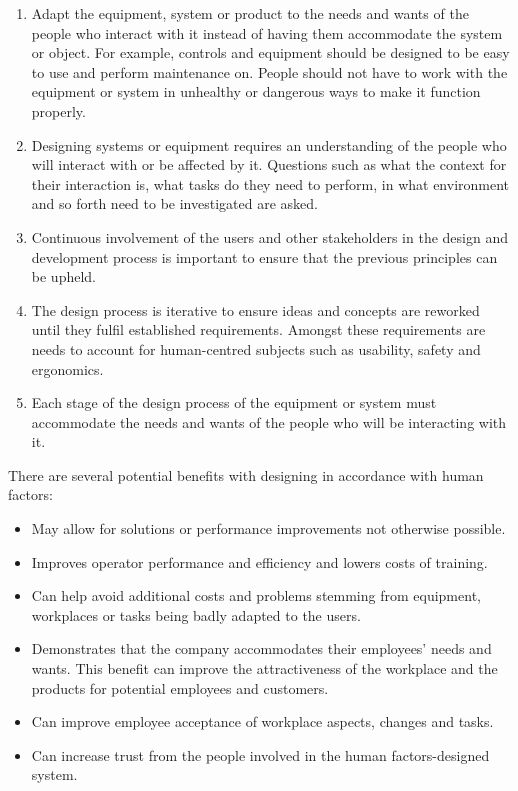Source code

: \documentclass[
  12pt,
]{scrbook}
\begin{document}
\begin{enumerate}
\def\labelenumi{\arabic{enumi}.}
\item
  Adapt the equipment, system or product to the needs and wants of the people who interact with it instead of having them accommodate the system or object. For example, controls and equipment should be designed to be easy to use and perform maintenance on. People should not have to work with the equipment or system in unhealthy or dangerous ways to make it function properly.
\item
  Designing systems or equipment requires an understanding of the people who will interact with or be affected by it. Questions such as what the context for their interaction is, what tasks do they need to perform, in what environment and so forth need to be investigated are asked.
\item
  Continuous involvement of the users and other stakeholders in the design and development process is important to ensure that the previous principles can be upheld.
\item
  The design process is iterative to ensure ideas and concepts are reworked until they fulfil established requirements. Amongst these requirements are needs to account for human-centred subjects such as usability, safety and ergonomics.
\item
  Each stage of the design process of the equipment or system must accommodate the needs and wants of the people who will be interacting with it.
\end{enumerate}

There are several potential benefits with designing in accordance with human factors:

\begin{itemize}
\item
  May allow for solutions or performance improvements not otherwise possible.
\item
  Improves operator performance and efficiency and lowers costs of training.
\item
  Can help avoid additional costs and problems stemming from equipment, workplaces or tasks being badly adapted to the users.
\item
  Demonstrates that the company accommodates their employees' needs and wants. This benefit can improve the attractiveness of the workplace and the products for potential employees and customers.
\item
  Can improve employee acceptance of workplace aspects, changes and tasks.
\item
  Can increase trust from the people involved in the human factors-designed system.
\end{itemize}
\end{document}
= = = =
* _PROBLEM DETAILS_
In the listing above, locate each line with "process" and copy it.

* _RESPONSE TO THE EXERCISE_
  Continuous involvement of the users and other stakeholders in the design and development process is important to ensure that the previous principles can be upheld.
  The design process is iterative to ensure ideas and concepts are reworked until they fulfil established requirements. Amongst these requirements are needs to account for human-centred subjects such as usability, safety and ergonomics.
  Each stage of the design process of the equipment or system must accommodate the needs and wants of the people who will be interacting with it.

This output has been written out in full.